そして驚くことにとにかく行列を作っているのがほぼほぼ外国人客ということ。そして稀に見る日本人買い物客が慎ましく数点購入するところを、彼らは一気にドカ買い。見ているこちらが気持ちよくなるほど、買いまくる(買い漁る?)姿をしばしば見かけました。でもこれって日本が円高時代に欧米の高級ブランド店に行列を作って高級品を買いまくっていたのと似ていますよね、なんだかそんな光景がオーバーラップしましたね。景気はサイクルですので、いつかはまた日本人爆買い時代が来るのでしょうか・・・!?
ある寿司屋でのエピソード
そして友人が「台湾で評判になっているから行ってみたい」という寿司屋を予約して行くことにしました。ちなみにお値段は一人諭吉さん一枚(今は渋沢さんですね笑)。恥ずかしながら私なんぞはカウンターの目の前で板前さんが握って下さる寿司店なんて数えるほどしか行ったことのない超庶民なもので、敷居の高さにドギマギしていたのですが、なんと店内は満員。さらに私の両サイドも台湾&香港からの観光客(ま、私も連れが台湾人でしたので、一瞬「ここはどこだ?」という気分になりました・・・笑)。
板前さんが非常に気さくな方で、途中でお話をすることができたのですが、コロナ開けからめっきり日本人客が少なくなったとのこと。
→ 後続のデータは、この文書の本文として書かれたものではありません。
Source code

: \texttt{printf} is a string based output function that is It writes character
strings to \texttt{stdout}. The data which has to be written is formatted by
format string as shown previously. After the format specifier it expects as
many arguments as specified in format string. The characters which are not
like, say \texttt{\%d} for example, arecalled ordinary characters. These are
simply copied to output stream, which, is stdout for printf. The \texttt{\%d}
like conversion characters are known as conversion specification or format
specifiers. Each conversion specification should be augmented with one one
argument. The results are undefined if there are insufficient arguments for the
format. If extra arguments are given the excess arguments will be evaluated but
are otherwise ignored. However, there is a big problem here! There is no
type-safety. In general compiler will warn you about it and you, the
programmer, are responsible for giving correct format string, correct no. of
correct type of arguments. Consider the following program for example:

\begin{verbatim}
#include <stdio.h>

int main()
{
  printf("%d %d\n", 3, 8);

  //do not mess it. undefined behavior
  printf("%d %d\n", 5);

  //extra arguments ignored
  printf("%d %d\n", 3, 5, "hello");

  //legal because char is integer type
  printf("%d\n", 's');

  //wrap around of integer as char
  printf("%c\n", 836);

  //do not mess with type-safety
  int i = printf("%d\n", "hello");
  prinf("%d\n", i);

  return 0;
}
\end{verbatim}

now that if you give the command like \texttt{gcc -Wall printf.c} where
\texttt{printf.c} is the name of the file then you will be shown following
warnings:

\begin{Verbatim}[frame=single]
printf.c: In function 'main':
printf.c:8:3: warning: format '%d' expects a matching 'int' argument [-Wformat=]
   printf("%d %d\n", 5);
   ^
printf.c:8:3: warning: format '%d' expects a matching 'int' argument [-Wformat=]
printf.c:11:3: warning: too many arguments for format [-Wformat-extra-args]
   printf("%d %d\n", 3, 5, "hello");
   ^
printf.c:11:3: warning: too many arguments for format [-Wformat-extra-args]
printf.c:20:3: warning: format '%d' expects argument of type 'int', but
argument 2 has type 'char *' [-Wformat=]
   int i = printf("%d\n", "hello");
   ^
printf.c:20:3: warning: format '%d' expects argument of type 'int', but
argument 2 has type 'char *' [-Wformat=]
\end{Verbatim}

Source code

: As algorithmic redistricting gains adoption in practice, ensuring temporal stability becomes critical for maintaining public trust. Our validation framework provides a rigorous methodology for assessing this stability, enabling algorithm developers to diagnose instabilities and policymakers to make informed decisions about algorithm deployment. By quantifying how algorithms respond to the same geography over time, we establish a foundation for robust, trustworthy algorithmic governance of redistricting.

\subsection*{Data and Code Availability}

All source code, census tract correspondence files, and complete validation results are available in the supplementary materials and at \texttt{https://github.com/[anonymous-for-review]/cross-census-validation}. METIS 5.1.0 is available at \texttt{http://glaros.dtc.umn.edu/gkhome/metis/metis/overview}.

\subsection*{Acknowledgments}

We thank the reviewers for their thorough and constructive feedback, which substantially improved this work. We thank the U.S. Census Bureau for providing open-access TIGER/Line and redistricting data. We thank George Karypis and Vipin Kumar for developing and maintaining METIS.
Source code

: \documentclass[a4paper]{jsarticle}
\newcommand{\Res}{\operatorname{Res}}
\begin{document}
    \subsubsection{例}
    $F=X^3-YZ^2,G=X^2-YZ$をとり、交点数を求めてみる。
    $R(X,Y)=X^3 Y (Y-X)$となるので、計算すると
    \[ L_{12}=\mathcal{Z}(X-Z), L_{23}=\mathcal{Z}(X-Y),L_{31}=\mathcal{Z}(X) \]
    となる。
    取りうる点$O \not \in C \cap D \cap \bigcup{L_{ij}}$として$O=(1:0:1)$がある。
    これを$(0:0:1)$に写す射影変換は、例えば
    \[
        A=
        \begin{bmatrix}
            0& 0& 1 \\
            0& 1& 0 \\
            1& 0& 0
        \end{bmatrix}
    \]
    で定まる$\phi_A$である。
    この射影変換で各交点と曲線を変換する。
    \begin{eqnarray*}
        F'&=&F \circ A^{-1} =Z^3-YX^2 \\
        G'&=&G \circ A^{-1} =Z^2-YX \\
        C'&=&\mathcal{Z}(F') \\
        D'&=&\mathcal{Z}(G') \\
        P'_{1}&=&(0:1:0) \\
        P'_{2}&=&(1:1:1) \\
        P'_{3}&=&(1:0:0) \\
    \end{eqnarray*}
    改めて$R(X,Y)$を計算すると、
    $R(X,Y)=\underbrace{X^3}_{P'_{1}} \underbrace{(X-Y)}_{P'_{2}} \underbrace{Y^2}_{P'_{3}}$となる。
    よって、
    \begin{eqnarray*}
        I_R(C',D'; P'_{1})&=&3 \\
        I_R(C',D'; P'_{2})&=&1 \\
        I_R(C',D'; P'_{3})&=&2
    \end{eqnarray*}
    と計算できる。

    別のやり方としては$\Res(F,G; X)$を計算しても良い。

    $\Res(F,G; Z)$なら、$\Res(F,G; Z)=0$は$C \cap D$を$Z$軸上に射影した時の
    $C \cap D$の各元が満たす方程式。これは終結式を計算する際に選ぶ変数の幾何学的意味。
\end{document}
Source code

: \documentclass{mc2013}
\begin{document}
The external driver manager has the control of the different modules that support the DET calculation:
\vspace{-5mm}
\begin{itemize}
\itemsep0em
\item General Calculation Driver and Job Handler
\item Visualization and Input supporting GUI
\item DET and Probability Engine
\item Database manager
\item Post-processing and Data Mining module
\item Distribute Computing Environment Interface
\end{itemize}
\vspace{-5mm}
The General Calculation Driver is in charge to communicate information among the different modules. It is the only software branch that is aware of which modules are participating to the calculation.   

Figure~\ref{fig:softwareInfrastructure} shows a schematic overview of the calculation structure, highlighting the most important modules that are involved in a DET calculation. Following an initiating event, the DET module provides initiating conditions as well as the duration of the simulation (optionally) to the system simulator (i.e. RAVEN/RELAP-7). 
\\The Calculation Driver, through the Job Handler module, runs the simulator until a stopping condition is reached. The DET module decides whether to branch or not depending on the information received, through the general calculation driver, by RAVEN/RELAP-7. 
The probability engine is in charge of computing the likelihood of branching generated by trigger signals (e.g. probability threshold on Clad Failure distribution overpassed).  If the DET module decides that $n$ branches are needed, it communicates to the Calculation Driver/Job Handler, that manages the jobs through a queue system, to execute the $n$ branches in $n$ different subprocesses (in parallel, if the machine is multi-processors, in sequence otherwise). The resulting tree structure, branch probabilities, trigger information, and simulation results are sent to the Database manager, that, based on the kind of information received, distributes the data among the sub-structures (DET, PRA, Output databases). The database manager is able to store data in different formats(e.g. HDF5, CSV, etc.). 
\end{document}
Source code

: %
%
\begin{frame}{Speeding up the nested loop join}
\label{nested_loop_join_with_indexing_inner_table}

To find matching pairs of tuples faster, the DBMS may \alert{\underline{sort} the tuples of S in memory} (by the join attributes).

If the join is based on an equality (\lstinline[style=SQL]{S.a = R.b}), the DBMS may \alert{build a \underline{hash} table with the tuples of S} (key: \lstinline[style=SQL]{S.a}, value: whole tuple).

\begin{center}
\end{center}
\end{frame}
さらにはやっぱり外国人観光客の方々がものすごく増えたそうです。さらには腕の良い板前さんがかつては「いずれは独立してお店を・・・」という夢もあったそうですが、今では資金面や仕入れ(大手には勝てないそうです)、そしてやはりマネジメント面からも厳しい時代だそうです。そしてこんな話を私が板前さんとしていると、周囲の中華圏の方々が互いに挨拶交換をし始め、中国語で会話をし出す展開に。最早、私と板前さんの方が「少数派」状態に(笑)。ここは一体、どこの国なんだ!?とこのシチュエーションに笑ってしまいました。
公約「会社の交際費を補助します」!?
そんな中、日本語の話せる老婦人(台湾出身)が「私はかつてはよく日本に来ていたけど、今回久しぶりに来て、やっぱり日本は良い国だなと思ったけど、なんだか少し変わった気がする」と仰っていたのが印象的でした。気の良い板前さんが「どういうところがですか?」と伺うとそのご婦人が「以前はもっとサラリーマンというか中年の日本人男性をあちこちで見かけたけど、今はあんまりいないような・・・」と。すると板前さんが「日本人のオヤジの力が弱まったんですよ(笑)」と自嘲されていました。
要はかつては交際費が豊富にあったり、仕事帰りに終電まで(時には終電をなくすほど?)ずっとあちこちの居酒屋などに繰り出していたサラリーマンたちが、コロナを機にめっきりいなくなってしまったそうです。たしかに私も自身を振り返り、コロナ後ってライフスタイルが変わったなと感じていました。そういう報道も当時は多数会ったように思いますが、やっぱりこうして実際に耳にすると、本当に時代の移り変わりを体感したように思いました。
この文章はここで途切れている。